Les Bruins sont au goût du jour dans le hockey d’aujourd’hui. Ils ont un formidable leader en Patrice Bergeron, un joueur combatif et super talentueux en Brad Marchand et des attaquants représentant des menaces constantes en David Pastrnak et David Krejci, de même qu’un quatrième trio qui ferait le bonheur de toutes les organisations. La défense est supérieure, mais moins costaude que celle des Blues, mais ils ont un gagnant potentiel du trophée Conn Smythe dans les buts.

Si le premier match est une indication assez juste de ce qui nous attend, on aura droit à une finale très relevée, contrairement à celle qui a marqué l’histoire en 1970 en bonne partie grâce au but gagnant légendaire de Bobby Orr qui a tapissé les écrans de télévision et tous les journaux d’Amérique ces derniers temps.

Pendant ce temps à Philadelphie

Quand le nouvel entraîneur des Flyers de Philadelphie, Alain Vigneault, a offert le rôle d’adjoint à son vieux pote Michel Therrien, l’actuel vice-président des opérations de la filiale des Mariners du Maine, Daniel Brière, est sans doute tombé à la renverse.
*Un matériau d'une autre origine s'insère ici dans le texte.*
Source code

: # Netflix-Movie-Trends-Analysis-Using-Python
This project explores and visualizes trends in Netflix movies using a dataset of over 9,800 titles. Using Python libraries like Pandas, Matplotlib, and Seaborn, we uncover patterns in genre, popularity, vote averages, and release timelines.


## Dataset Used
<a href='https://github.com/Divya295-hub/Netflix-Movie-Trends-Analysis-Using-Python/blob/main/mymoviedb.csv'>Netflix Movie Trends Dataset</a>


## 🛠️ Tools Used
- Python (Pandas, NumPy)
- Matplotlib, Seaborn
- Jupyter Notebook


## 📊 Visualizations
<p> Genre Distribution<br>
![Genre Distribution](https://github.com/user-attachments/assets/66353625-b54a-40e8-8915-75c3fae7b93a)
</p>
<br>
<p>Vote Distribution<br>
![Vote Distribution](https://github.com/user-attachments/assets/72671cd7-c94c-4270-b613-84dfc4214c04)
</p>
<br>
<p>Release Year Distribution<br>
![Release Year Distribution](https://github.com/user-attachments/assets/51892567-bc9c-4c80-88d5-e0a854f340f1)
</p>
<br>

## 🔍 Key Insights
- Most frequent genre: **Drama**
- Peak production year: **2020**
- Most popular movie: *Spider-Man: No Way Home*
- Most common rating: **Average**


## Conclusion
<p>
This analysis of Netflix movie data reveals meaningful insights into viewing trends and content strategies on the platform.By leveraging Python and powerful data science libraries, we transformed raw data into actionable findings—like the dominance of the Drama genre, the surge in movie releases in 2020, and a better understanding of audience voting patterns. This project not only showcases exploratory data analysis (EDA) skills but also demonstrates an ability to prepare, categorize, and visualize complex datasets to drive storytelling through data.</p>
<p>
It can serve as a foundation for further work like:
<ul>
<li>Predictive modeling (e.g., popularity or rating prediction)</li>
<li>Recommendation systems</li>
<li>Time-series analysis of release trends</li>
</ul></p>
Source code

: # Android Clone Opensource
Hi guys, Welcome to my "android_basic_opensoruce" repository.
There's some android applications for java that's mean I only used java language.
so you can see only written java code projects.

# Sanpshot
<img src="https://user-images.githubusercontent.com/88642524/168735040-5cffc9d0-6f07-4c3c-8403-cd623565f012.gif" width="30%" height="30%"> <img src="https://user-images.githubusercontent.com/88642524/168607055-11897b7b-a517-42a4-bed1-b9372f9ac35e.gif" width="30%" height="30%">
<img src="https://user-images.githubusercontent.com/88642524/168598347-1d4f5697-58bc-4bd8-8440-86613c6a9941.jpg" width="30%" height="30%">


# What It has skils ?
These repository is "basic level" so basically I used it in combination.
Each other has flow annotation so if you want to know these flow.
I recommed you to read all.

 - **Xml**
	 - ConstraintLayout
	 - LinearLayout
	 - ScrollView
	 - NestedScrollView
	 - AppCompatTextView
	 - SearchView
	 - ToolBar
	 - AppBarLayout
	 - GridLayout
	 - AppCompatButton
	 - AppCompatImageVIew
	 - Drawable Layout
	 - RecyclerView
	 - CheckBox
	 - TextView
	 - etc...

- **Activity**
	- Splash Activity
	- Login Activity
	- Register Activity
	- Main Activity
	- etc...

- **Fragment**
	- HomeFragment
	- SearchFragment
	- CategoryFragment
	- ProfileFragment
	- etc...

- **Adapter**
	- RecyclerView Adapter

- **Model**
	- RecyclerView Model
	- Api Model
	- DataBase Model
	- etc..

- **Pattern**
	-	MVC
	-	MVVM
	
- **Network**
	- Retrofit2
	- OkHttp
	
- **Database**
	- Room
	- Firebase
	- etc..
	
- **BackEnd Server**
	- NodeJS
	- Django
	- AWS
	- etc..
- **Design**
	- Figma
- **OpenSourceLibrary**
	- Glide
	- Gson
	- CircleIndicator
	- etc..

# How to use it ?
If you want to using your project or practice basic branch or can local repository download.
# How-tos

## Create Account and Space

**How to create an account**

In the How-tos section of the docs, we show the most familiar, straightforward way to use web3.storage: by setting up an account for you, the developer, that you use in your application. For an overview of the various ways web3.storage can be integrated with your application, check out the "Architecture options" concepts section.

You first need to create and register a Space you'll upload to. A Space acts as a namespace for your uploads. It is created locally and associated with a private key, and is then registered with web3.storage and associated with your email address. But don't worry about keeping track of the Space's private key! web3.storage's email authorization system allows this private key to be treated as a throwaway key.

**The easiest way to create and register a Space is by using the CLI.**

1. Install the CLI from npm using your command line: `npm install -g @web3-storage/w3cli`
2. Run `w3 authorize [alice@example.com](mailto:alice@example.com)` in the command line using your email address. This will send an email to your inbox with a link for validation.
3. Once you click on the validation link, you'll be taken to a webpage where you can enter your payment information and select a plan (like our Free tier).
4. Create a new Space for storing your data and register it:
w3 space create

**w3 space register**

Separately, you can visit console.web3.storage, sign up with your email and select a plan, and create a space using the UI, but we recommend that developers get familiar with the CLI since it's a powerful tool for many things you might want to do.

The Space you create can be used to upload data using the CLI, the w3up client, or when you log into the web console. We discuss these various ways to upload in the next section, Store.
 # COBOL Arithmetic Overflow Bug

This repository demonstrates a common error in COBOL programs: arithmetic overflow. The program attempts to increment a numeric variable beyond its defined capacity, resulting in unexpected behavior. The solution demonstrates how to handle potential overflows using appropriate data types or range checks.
Brière a tenu des propos percutants sur les façons de faire de Therrien dans le livre Mister playoffs écrit en collaboration avec le journaliste Martin Leclerc. Selon ses dires, Therrien a été injustement sévère, parfois même cruel, envers lui pendant son bref séjour avec le Canadien. Il raconte des anecdotes qui ne sont pas à l’avantage de l’ancien coach.

Brière étant devenu un membre de l’exécutif des Flyers, ces deux-là sont appelés à se revoir. Il y a une chose dont on peut être certain, cependant. Longtemps après le départ de Therrien, Brière restera un membre des Flyers qui l’ont en haute estime. Ne lui reste plus qu’à cohabiter avec son ancien tortionnaire durant quelques saisons.